Digital twins help separate signal from noise. They provide a reference point that medicine has long lacked: a structured way to estimate the unseen alternative.
They do not replace clinical judgment. They sharpen it.
They also open practical possibilities – earlier recognition of ineffective treatments, clearer identification of who responds and who does not, and more efficient clinical trials that demand fewer patients and less time.
Above all, they bring care closer to reality: individual rather than abstract.
A Real-World Illustration: Learning From a Natural Experiment
This logic is not confined to algorithms.
In Wales, a public health cutoff for the shingles vaccine unintentionally created two nearly identical groups of older adults: those eligible for vaccination and those just beyond the age limit to qualify. The difference between them was not health behavior or awareness, but the timing of birth relative to the vaccine eligibility cutoff.
By following these groups over time, researchers could compare cognitive outcomes between people who were otherwise remarkably similar. Those who received the vaccine were less likely to develop cognitive impairment, less likely to be diagnosed with dementia, and – among those with dementia – less likely to die from it.
The study does not prove causation. The vaccine was never designed to protect the brain, and caution is warranted.
But the lesson is clear: when closely matched individuals differ by a single intervention, meaningful signals emerge.
Digital twins aim to make that kind of comparison intentional rather than accidental.
Final Thoughts
Alzheimer’s confronts medicine with its limits. When cures remain out of reach, progress is no longer defined by dramatic breakthroughs of novel drugs but by the quality of judgment applied along the way.
AI-enabled digital twins do not promise to solve the disease. What they offer is something more realistic – and more urgent: context. A clearer way to understand whether an intervention is truly helping a specific person, at a specific moment, along a specific trajectory.

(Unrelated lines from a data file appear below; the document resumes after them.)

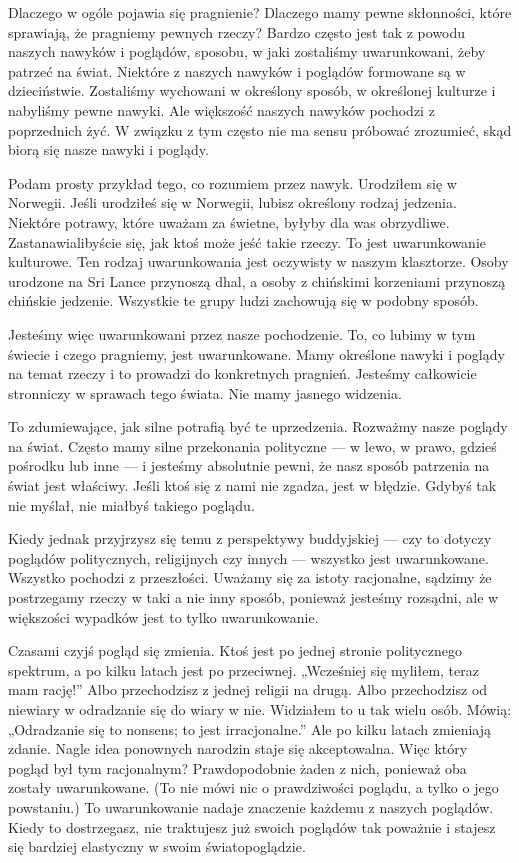 \documentclass[12pt,openany]{book}
\begin{document}
Dlaczego w ogóle pojawia się pragnienie? Dlaczego mamy pewne skłonności, które sprawiają, że pragniemy pewnych rzeczy? Bardzo często jest tak z powodu naszych nawyków i poglądów, sposobu, w jaki zostaliśmy uwarunkowani, żeby patrzeć na świat. Niektóre z naszych nawyków i poglądów formowane są w dzieciństwie. Zostaliśmy wychowani w określony sposób, w określonej kulturze i nabyliśmy pewne nawyki. Ale większość naszych nawyków pochodzi z poprzednich żyć. W związku z tym często nie ma sensu próbować zrozumieć, skąd biorą się nasze nawyki i poglądy.

Podam prosty przykład tego, co rozumiem przez nawyk. Urodziłem się w Norwegii. Jeśli urodziłeś się w Norwegii, lubisz określony rodzaj jedzenia. Niektóre potrawy, które uważam za świetne, byłyby dla was obrzydliwe. Zastanawialibyście się, jak ktoś może jeść takie rzeczy. To jest uwarunkowanie kulturowe. Ten rodzaj uwarunkowania jest oczywisty w naszym klasztorze. Osoby urodzone na Sri Lance przynoszą dhal, a osoby z chińskimi korzeniami przynoszą chińskie jedzenie. Wszystkie te grupy ludzi zachowują się w podobny sposób.

Jesteśmy więc uwarunkowani przez nasze pochodzenie. To, co lubimy w tym świecie i czego pragniemy, jest uwarunkowane. Mamy określone nawyki i poglądy na temat rzeczy i to prowadzi do konkretnych pragnień. Jesteśmy całkowicie stronniczy w sprawach tego świata. Nie mamy jasnego widzenia.

To zdumiewające, jak silne potrafią być te uprzedzenia. Rozważmy nasze poglądy na świat. Często mamy silne przekonania polityczne --- w lewo, w prawo, gdzieś pośrodku lub inne --- i jesteśmy absolutnie pewni, że nasz sposób patrzenia na świat jest właściwy. Jeśli ktoś się z nami nie zgadza, jest w błędzie. Gdybyś tak nie myślał, nie miałbyś takiego poglądu.

Kiedy jednak przyjrzysz się temu z perspektywy buddyjskiej --- czy to dotyczy poglądów politycznych, religijnych czy innych --- wszystko jest uwarunkowane. Wszystko pochodzi z przeszłości. Uważamy się za istoty racjonalne, sądzimy że postrzegamy rzeczy w taki a nie inny sposób, ponieważ jesteśmy rozsądni, ale w większości wypadków jest to tylko uwarunkowanie.

Czasami czyjś pogląd się zmienia. Ktoś jest po jednej stronie politycznego spektrum, a po kilku latach jest po przeciwnej. „Wcześniej się myliłem, teraz mam rację!” Albo przechodzisz z jednej religii na drugą. Albo przechodzisz od niewiary w odradzanie się do wiary w nie. Widziałem to u tak wielu osób. Mówią: „Odradzanie się to nonsens; to jest irracjonalne.” Ale po kilku latach zmieniają zdanie. Nagle idea ponownych narodzin staje się akceptowalna. Więc który pogląd był tym racjonalnym? Prawdopodobnie żaden z nich, ponieważ oba zostały uwarunkowane. (To nie mówi nic o prawdziwości poglądu, a tylko o jego powstaniu.) To uwarunkowanie nadaje znaczenie każdemu z naszych poglądów. Kiedy to dostrzegasz, nie traktujesz już swoich poglądów tak poważnie i stajesz się bardziej elastyczny w swoim światopoglądzie.
\end{document}
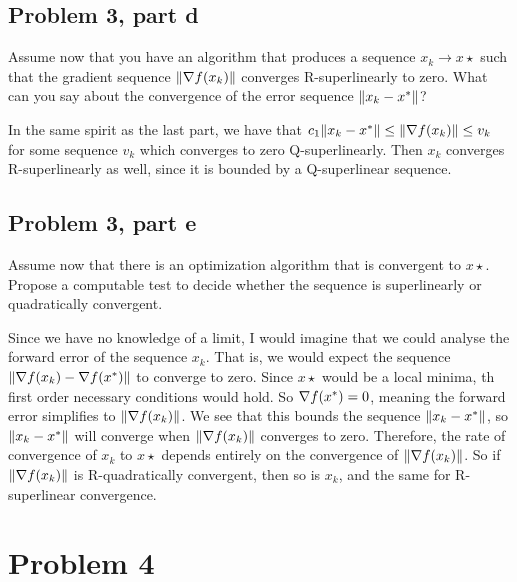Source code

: \newpage
\subsection{Problem 3, part d}
Assume now that you have an algorithm that produces a sequence $x_k \rightarrow x\star$ such that the gradient sequence $\norm{\nabla f(x_k)}$ converges R-superlinearly to zero. What can you say about the convergence of the error sequence $\norm{x_k - x^{*}}$?
\partbreak
\begin{solution}

    In the same spirit as the last part, we have that $c_1\norm{x_k - x^{*}} \leq \norm{\nabla f(x_k)} \leq v_k$ for some sequence $v_k$ which converges to zero Q-superlinearly. Then $x_k$ converges R-superlinearly as well, since it is bounded by a Q-superlinear sequence.  
\end{solution}

\newpage
\subsection{Problem 3, part e}
Assume now that there is an optimization algorithm that is convergent to $x\star$. Propose a computable test to decide whether the sequence is superlinearly or quadratically convergent.
\partbreak
\begin{solution}

    Since we have no knowledge of a limit, I would imagine that we could analyse the forward error of the sequence $x_k$. That is, we would expect the sequence $\norm{\nabla f(x_k) - \nabla f(x^{*})}$ to converge to zero. Since $x\star$ would be a local minima, th first order necessary conditions would hold. So $\nabla f(x^{*}) = 0$, meaning the forward error simplifies to $\norm{\nabla f(x_k)}$. We see that this bounds the sequence $\norm{x_k - x^{*}}$, so $\norm{x_k - x^{*}}$ will converge when $\norm{\nabla f(x_k)}$ converges to zero. Therefore, the rate of convergence of $x_k$ to $x\star$ depends entirely on the convergence of $\norm{\nabla f(x_k)}$. So if $\norm{\nabla f(x_k)}$ is R-quadratically convergent, then so is $x_k$, and the same for R-superlinear convergence.
\end{solution}


\newpage
\section{Problem 4}
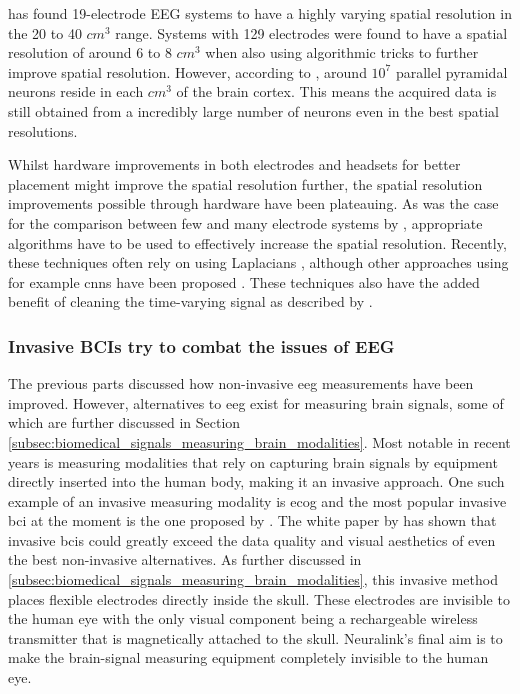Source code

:  has found 19-electrode EEG systems to have a highly varying spatial resolution in the 20 to 40 $cm^3$ range.
Systems with 129 electrodes were found to have a spatial resolution of around 6 to 8 $cm^3$ \citep{spatial_resolution} when also using algorithmic tricks to further improve spatial resolution.
However, according to \citet{neurons_book}, around $10^7$ parallel pyramidal neurons reside in each $cm^3$ of the brain cortex.
This means the acquired data is still obtained from a incredibly large number of neurons even in the best spatial resolutions.

Whilst hardware improvements in both electrodes and headsets for better placement might improve the spatial resolution further, the spatial resolution improvements possible through hardware have been plateauing.
As was the case for the comparison between few and many electrode systems by \citet{spatial_resolution}, appropriate algorithms have to be used to effectively increase the spatial resolution.
Recently, these techniques often rely on using Laplacians \citep{improve_eeg_spatial_laplacian1, improve_eeg_spatial_laplacian2, improve_eeg_spatial_laplacian3}, although other approaches using for example \glspl{cnn} have been proposed \citep{improve_eeg_spatial_cnn}.
These techniques also have the added benefit of cleaning the time-varying signal as described by \citet{improve_eeg_spatial_comparison}.


\subsubsection{Invasive BCIs try to combat the issues of EEG}
\label{subsubsec:bci_gaining_popularity_better_measuring_invasive}

The previous parts discussed how non-invasive \gls{eeg} measurements have been improved.
However, alternatives to \gls{eeg} exist for measuring brain signals, some of which are further discussed in Section \ref{subsec:biomedical_signals_measuring_brain_modalities}.
Most notable in recent years is measuring modalities that rely on capturing brain signals by equipment directly inserted into the human body, making it an invasive approach.
One such example of an invasive measuring modality is \gls{ecog} and the most popular invasive \gls{bci} at the moment is the one proposed by \citet{neuralink_whitepaper}.
The white paper by \citet{neuralink_whitepaper} has shown that invasive \glspl{bci} could greatly exceed the data quality and visual aesthetics of even the best non-invasive alternatives.
As further discussed in \ref{subsec:biomedical_signals_measuring_brain_modalities}, this invasive method places flexible electrodes directly inside the skull.
These electrodes are invisible to the human eye with the only visual component being a rechargeable wireless transmitter that is magnetically attached to the skull.
Neuralink's final aim is to make the brain-signal measuring equipment completely invisible to the human eye.


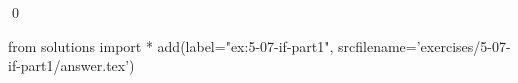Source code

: 
\begin{ex}
  \label{ex:5-07-if-part1}
  
  \qed
\end{ex}
\begin{python0}
from solutions import *
add(label="ex:5-07-if-part1",
    srcfilename='exercises/5-07-if-part1/answer.tex')
\end{python0}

Early versions of this approach are already being explored in leading academic centers, including Massachusetts General Hospital and the Mayo Clinic, primarily to support clinical decision-making and the design of more targeted trials.
In Alzheimer’s care, this shift – from treating averages to understanding individual trajectories – matters. When certainty is unattainable, medicine is measured less by what it promises than by how honestly it helps us decide – about treatment, burden, and time. Not better drugs alone, but better ways of knowing when they matter.